(Genèse 25.25)
Premier-né d’isaac et de Rebecca, fut un homme des champs, s’adonnant au labourage et aux travaux de la chasse. Au retour d’une de ses violentes excursions, accablé de fatigue et dévoré par la faim, il parla légèrement de ses lèvres, et céda son droit d’aînesse pour un plat de lentilles, tombant par son impétuosité dans les filets d’une mère et d’un frère dont il eût dû se méfier. Il oublia bientôt cette imprudence ; il en fit une autre en épousant deux Cananéennes (Héthiennes) (Genèse 26.34 ; 36.1 ; voir Elon), et se compromit lui-même gravement par cette infidélité, compromettant en même temps la paix de la famille patriarcale. Puis son père étant devenu vieux, et voulant donner sa bénédiction au fils aîné qu’il chérissait (Genèse 27.1), Jacob l’enfant de la ruse le supplanta par un habile déguisement, et accomplit par un péché les plans éternels de la Providence : Ésaü ne reçut que les restes de la bénédiction paternelle, la promesse d’une nombreuse postérité, puissante, belliqueuse et riche, mais parfois soumise à celle du cadet béni. Justement indigné, Ésaü croyait pouvoir se faire justice à lui-même, et ne cachait pas son intention de tuer son frère après la mort d’Isaac ; mais Jacob ayant disparu d’après les conseils de sa mère, Ésaü, espérant de rentrer dans la faveur paternelle, et peut-être dans celle de Dieu, par une alliance avec la famille d’Abraham, épousa une fille d’Ismaël ; ce fut en vain ; lorsque le cœur n’est pas sain, l’esprit ne peut l’être non plus. La famille d’Ismaël n’appartenait pas à la promesse, et ne fit venir aucune bénédiction sur celui que l’Éternel avait rejeté hors du peuple qui devait être le dépositaire de la vérité (Malachie 1.2 ; Hébreux 12.16). Les années s’écoulèrent, la haine s’éteignit dans le cœur d’Ésaü, et lorsque Jacob revint de la Chaldée, dans l’entrevue qui eut lieu entre l’usurpateur et la victime (Genèse 32), Ésaü se montra bien au-dessus de son frère par la chaleur de son affection, la noblesse de sa conduite, et son oubli du passé ; car, évidemment, tout ce que Jacob pouvait lui offrir n’était rien en comparaison de la bénédiction dont il l’avait dépouillé. Les deux frères se revirent encore une fois à la mort de leur père (Genèse 35.29). Ésaü continua d’habiter au pays de Séhir, dont Dieu avait assuré la possession à sa postérité (Deutéronome 2.5). On ne sait rien sur sa mort.
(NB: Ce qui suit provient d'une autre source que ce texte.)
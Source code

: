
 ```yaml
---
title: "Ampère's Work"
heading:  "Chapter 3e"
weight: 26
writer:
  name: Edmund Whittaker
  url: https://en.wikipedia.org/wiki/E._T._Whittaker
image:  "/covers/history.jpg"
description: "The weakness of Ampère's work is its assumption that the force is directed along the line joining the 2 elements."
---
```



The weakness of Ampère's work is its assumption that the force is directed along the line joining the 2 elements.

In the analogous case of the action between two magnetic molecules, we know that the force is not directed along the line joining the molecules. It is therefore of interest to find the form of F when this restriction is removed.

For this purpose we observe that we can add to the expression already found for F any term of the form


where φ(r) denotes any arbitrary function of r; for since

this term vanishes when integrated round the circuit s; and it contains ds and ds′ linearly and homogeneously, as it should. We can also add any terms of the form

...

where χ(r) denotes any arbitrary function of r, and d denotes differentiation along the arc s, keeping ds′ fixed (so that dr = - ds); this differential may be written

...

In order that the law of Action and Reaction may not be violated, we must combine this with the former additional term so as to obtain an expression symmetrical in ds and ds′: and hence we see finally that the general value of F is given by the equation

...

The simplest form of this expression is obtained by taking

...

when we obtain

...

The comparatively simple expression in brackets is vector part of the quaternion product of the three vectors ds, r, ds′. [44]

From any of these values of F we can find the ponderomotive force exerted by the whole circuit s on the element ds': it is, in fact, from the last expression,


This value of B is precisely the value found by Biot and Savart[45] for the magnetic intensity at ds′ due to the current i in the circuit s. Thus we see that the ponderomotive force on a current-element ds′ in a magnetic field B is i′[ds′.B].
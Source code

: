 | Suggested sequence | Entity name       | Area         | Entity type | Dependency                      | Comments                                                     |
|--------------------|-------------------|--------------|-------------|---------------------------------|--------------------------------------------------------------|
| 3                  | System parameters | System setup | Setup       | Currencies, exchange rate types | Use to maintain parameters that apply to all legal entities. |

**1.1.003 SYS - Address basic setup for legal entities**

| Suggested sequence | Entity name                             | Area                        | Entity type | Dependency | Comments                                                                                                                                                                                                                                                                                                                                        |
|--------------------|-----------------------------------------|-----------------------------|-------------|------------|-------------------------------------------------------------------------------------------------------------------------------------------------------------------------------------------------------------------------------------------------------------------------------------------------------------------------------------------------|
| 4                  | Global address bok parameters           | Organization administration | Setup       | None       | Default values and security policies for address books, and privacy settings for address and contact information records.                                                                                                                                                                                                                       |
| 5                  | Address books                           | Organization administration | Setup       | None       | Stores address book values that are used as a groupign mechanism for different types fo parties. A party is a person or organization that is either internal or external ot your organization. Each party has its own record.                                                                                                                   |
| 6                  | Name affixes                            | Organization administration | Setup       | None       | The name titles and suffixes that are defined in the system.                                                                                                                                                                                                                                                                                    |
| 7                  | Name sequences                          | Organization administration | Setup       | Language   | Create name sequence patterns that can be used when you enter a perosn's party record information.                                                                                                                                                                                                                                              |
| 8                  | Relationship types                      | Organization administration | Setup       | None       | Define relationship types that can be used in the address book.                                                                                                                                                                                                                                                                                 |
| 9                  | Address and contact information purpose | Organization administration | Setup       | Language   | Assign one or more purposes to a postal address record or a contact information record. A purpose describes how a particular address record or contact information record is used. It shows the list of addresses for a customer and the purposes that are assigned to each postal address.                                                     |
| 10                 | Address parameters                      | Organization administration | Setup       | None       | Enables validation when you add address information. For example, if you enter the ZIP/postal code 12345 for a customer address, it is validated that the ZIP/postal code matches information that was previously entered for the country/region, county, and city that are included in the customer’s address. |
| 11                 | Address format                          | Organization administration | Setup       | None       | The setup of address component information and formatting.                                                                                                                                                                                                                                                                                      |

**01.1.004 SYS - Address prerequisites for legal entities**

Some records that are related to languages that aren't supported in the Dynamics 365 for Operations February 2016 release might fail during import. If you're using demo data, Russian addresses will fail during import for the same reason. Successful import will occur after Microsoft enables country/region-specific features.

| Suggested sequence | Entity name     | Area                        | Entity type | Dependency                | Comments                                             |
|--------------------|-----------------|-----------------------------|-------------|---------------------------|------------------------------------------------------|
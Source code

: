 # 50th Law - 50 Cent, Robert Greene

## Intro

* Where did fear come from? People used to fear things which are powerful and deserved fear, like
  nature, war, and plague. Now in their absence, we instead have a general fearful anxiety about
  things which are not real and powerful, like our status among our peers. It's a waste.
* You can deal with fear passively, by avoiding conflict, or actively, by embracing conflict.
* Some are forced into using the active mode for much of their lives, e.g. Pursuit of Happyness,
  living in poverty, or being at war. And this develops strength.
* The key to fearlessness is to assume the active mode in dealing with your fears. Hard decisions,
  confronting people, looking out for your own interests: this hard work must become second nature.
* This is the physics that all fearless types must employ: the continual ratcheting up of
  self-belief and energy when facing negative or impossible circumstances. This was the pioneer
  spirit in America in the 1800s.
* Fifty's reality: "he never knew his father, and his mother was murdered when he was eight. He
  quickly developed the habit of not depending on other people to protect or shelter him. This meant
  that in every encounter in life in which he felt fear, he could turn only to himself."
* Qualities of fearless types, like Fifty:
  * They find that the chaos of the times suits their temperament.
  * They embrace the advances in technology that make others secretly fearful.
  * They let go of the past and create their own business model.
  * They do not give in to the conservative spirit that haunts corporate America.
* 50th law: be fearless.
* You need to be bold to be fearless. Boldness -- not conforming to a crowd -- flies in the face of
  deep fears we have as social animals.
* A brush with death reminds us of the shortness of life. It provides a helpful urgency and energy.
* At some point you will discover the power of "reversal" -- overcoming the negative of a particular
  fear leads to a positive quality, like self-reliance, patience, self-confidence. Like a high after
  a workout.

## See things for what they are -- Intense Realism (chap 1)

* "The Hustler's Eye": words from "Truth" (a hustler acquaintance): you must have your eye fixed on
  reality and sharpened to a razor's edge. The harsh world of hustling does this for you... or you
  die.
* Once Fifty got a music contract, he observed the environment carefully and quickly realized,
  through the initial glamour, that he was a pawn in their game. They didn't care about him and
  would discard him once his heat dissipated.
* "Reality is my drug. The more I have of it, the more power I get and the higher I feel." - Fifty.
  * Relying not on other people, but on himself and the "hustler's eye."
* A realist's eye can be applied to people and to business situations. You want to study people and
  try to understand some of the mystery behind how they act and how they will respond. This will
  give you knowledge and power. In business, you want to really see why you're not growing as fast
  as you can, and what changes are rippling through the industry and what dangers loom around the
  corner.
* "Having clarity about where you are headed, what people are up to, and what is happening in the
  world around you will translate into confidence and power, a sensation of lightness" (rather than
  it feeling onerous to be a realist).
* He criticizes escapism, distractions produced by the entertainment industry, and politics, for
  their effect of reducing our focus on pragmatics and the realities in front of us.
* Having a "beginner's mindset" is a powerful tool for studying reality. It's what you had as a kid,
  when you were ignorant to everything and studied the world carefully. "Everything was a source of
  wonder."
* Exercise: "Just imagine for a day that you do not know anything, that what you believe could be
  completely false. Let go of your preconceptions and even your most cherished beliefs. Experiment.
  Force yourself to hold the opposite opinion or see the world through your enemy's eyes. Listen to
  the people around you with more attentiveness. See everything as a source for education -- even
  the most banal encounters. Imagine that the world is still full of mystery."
Le nom d’Ésaü signifie velu (comme un manteau de poil, Genèse 25.25), et lui fut donné à sa naissance ; celui de Édom signifie roux, et lui fut donné peut-être aussi à sa naissance, à cause de la couleur de son poil, mais plus probablement à cause du plat de lentilles (Genèse 23.30). Ces deux noms sont employés l’un et l’autre pour désigner les tribus iduméennes et la contrée qu’habitèrent les descendants d’Ésaü, mais ce dernier s’emploie surtout dans les livres prophétiques (Jérémie 49.8-10 ; Abdias 6, 8-6, 19).
Pour les trois femmes d’Ésaü, voir Genèse 26.34 ; 28.9 ; cf. 36.2ss.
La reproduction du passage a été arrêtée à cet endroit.